▶ _Provided material_
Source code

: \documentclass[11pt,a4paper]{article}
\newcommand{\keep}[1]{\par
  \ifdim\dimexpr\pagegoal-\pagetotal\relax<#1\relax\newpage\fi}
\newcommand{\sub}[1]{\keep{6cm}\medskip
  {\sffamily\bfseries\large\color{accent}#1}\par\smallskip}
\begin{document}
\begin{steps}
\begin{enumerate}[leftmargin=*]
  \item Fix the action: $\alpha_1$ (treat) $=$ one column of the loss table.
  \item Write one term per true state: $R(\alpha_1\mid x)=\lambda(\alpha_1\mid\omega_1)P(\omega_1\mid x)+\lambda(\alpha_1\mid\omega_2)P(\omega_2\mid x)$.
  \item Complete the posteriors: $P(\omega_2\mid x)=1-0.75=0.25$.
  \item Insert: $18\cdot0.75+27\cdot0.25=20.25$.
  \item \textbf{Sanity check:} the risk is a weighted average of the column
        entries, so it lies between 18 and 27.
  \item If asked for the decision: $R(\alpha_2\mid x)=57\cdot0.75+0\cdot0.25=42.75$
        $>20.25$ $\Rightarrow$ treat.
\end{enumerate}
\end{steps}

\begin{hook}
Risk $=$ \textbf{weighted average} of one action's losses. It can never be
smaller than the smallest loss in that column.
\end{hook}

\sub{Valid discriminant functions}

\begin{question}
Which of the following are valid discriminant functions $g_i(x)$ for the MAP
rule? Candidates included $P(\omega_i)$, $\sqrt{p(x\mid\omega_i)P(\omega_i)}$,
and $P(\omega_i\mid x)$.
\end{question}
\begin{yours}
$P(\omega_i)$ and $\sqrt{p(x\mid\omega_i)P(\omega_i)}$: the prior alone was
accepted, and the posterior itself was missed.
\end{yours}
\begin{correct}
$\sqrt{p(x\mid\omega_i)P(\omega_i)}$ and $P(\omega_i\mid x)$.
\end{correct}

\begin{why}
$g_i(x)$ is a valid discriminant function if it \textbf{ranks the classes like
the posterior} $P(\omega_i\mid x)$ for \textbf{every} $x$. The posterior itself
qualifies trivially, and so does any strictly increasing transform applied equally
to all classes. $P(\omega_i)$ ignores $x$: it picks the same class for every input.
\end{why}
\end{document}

▶ _Assigned task_
The listing above is to be reproduced without a single change.

▶ _Response_
Source code

: \documentclass[11pt,a4paper]{article}
\newcommand{\keep}[1]{\par
  \ifdim\dimexpr\pagegoal-\pagetotal\relax<#1\relax\newpage\fi}
\newcommand{\sub}[1]{\keep{6cm}\medskip
  {\sffamily\bfseries\large\color{accent}#1}\par\smallskip}
\begin{document}
\begin{steps}
\begin{enumerate}[leftmargin=*]
  \item Fix the action: $\alpha_1$ (treat) $=$ one column of the loss table.
  \item Write one term per true state: $R(\alpha_1\mid x)=\lambda(\alpha_1\mid\omega_1)P(\omega_1\mid x)+\lambda(\alpha_1\mid\omega_2)P(\omega_2\mid x)$.
  \item Complete the posteriors: $P(\omega_2\mid x)=1-0.75=0.25$.
  \item Insert: $18\cdot0.75+27\cdot0.25=20.25$.
  \item \textbf{Sanity check:} the risk is a weighted average of the column
        entries, so it lies between 18 and 27.
  \item If asked for the decision: $R(\alpha_2\mid x)=57\cdot0.75+0\cdot0.25=42.75$
        $>20.25$ $\Rightarrow$ treat.
\end{enumerate}
\end{steps}

\begin{hook}
Risk $=$ \textbf{weighted average} of one action's losses. It can never be
smaller than the smallest loss in that column.
\end{hook}

\sub{Valid discriminant functions}

\begin{question}
Which of the following are valid discriminant functions $g_i(x)$ for the MAP
rule? Candidates included $P(\omega_i)$, $\sqrt{p(x\mid\omega_i)P(\omega_i)}$,
and $P(\omega_i\mid x)$.
\end{question}
\begin{yours}
$P(\omega_i)$ and $\sqrt{p(x\mid\omega_i)P(\omega_i)}$: the prior alone was
accepted, and the posterior itself was missed.
\end{yours}
\begin{correct}
$\sqrt{p(x\mid\omega_i)P(\omega_i)}$ and $P(\omega_i\mid x)$.
\end{correct}

\begin{why}
$g_i(x)$ is a valid discriminant function if it \textbf{ranks the classes like
the posterior} $P(\omega_i\mid x)$ for \textbf{every} $x$. The posterior itself
qualifies trivially, and so does any strictly increasing transform applied equally
to all classes. $P(\omega_i)$ ignores $x$: it picks the same class for every input.
\end{why}
\end{document}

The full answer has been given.